> _EXERCISE DESCRIPTION_
Copy every line that holds the string "modelom" from the data below.

> _SUPPLIED RECORDS_
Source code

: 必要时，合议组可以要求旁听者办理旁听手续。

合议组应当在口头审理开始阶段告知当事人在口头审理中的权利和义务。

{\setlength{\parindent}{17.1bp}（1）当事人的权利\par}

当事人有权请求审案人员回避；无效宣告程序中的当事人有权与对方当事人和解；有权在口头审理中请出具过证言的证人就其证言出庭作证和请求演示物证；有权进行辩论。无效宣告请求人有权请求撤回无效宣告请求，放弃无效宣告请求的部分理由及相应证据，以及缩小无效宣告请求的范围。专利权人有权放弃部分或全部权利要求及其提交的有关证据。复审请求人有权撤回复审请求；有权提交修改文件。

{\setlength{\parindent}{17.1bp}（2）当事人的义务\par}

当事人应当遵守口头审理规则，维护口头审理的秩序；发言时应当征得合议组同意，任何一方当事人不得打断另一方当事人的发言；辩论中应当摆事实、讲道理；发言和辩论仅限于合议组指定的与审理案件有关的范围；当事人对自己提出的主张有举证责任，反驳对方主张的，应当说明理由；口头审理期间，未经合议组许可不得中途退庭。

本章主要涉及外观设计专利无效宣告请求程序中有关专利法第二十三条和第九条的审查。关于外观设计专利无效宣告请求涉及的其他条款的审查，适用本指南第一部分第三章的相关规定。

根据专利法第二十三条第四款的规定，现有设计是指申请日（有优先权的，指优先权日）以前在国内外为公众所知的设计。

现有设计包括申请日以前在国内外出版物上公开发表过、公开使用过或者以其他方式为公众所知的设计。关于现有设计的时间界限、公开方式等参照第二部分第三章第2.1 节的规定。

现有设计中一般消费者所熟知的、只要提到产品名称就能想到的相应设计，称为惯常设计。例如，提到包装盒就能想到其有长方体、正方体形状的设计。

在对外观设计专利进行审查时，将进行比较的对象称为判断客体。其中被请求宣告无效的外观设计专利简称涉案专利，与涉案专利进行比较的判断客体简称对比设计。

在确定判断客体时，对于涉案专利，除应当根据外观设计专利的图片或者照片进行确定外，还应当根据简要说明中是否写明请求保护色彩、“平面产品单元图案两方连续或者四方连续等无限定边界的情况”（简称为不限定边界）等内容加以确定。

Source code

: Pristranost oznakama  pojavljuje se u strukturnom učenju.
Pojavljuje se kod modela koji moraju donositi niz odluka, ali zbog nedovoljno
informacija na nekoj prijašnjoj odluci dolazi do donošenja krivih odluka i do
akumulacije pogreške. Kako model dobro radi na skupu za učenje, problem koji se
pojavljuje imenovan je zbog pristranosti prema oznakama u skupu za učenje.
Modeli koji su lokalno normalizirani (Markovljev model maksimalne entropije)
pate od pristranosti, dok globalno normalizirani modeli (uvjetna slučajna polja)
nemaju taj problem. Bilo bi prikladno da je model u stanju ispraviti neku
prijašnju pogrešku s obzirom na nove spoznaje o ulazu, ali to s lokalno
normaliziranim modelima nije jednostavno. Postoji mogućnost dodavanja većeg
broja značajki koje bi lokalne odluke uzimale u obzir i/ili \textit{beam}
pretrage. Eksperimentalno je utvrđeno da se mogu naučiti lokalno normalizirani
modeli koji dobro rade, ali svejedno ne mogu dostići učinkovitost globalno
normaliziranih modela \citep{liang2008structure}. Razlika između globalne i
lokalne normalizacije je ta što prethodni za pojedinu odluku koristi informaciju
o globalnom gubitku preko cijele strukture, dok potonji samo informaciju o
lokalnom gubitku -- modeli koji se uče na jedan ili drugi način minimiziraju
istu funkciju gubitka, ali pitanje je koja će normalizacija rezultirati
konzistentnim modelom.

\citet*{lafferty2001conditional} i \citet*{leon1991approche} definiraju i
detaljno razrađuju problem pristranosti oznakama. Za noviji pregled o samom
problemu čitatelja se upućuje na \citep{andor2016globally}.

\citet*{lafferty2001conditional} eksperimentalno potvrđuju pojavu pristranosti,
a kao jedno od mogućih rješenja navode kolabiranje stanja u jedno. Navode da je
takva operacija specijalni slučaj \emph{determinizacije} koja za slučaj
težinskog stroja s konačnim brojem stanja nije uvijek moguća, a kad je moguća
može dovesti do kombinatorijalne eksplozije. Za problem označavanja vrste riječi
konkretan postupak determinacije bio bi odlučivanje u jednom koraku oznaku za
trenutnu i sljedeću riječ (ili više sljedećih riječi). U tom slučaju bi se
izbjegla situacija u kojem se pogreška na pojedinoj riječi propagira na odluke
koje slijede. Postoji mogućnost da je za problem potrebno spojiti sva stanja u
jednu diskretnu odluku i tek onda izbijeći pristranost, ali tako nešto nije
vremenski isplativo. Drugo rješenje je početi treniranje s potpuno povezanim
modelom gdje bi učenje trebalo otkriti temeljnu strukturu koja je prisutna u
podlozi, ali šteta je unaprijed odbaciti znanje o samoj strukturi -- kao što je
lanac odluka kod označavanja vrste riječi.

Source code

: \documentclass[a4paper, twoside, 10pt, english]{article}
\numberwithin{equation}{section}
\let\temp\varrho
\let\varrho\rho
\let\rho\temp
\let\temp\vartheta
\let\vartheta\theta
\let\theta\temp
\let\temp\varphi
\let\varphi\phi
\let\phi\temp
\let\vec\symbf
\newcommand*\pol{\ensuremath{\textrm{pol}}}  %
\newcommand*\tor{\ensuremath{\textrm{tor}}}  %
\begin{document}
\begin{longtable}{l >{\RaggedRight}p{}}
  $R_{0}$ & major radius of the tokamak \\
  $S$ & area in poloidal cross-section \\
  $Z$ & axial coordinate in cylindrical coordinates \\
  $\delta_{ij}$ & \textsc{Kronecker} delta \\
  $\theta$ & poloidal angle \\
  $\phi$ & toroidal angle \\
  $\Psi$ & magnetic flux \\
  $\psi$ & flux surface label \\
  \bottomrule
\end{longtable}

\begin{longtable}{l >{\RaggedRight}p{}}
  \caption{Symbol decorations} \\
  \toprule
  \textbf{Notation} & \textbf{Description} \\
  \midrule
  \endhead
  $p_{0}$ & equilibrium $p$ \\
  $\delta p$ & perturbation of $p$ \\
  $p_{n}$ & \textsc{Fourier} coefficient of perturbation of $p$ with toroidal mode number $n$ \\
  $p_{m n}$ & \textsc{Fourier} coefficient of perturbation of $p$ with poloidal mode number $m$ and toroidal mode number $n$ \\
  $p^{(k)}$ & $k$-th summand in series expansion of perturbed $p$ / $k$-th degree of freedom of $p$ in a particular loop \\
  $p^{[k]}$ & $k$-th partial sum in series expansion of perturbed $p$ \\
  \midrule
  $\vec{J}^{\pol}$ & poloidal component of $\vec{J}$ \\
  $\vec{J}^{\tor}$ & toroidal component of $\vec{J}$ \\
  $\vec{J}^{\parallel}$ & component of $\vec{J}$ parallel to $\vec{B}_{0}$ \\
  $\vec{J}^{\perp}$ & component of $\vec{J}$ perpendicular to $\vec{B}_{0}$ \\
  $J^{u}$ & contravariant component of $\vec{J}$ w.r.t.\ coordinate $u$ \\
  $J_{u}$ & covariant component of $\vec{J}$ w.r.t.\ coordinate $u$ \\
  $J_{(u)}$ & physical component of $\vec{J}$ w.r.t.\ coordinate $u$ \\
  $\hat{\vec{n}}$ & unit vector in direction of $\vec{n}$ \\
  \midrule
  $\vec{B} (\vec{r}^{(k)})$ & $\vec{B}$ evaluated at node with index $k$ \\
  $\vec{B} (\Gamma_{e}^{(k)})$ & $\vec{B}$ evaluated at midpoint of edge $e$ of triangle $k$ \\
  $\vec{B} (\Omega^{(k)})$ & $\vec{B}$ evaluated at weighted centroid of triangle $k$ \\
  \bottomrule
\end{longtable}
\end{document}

> _PROBLEM SOLUTION_
konzistentnim modelom.
modelom gdje bi učenje trebalo otkriti temeljnu strukturu koja je prisutna u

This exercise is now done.